__Listed records__:
_ _ _ _ _
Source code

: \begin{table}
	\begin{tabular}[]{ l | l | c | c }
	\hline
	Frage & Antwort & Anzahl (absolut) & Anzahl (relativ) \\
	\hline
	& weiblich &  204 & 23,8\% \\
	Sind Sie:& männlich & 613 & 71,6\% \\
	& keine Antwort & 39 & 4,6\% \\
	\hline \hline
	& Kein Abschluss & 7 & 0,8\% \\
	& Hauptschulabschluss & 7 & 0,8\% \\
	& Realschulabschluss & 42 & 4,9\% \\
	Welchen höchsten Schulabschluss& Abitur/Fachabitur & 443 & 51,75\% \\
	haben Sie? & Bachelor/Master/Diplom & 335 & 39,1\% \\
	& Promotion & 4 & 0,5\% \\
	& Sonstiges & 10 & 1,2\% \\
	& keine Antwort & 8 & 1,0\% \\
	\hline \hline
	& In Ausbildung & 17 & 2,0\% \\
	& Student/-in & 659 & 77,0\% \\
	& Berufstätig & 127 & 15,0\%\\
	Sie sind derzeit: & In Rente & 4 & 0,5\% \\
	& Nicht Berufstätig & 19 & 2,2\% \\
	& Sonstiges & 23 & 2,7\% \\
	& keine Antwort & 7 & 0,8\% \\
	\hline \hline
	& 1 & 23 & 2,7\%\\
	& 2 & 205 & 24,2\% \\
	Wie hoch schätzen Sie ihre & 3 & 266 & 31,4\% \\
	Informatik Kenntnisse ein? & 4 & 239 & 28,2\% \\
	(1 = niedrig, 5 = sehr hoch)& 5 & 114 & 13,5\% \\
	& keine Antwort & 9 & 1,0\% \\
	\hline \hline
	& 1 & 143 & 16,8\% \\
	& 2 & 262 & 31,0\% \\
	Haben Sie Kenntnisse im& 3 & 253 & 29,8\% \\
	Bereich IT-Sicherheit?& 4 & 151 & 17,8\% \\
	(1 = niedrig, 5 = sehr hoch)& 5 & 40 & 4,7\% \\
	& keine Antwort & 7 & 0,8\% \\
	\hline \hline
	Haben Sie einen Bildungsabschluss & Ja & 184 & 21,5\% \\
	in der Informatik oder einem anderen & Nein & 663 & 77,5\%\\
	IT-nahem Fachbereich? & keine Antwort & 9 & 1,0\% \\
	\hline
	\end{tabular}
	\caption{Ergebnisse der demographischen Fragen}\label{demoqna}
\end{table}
_ _ _ _ _
__Aim of the task__: Copy the line containing "143 & 16,8\% \\" exactly. Then copy every line after it through the end of the listing, and nothing more.

__Answer__:
	& 1 & 143 & 16,8\% \\
	& 2 & 262 & 31,0\% \\
	Haben Sie Kenntnisse im& 3 & 253 & 29,8\% \\
	Bereich IT-Sicherheit?& 4 & 151 & 17,8\% \\
	(1 = niedrig, 5 = sehr hoch)& 5 & 40 & 4,7\% \\
	& keine Antwort & 7 & 0,8\% \\
	\hline \hline
	Haben Sie einen Bildungsabschluss & Ja & 184 & 21,5\% \\
	in der Informatik oder einem anderen & Nein & 663 & 77,5\%\\
	IT-nahem Fachbereich? & keine Antwort & 9 & 1,0\% \\
	\hline
	\end{tabular}
	\caption{Ergebnisse der demographischen Fragen}\label{demoqna}
\end{table}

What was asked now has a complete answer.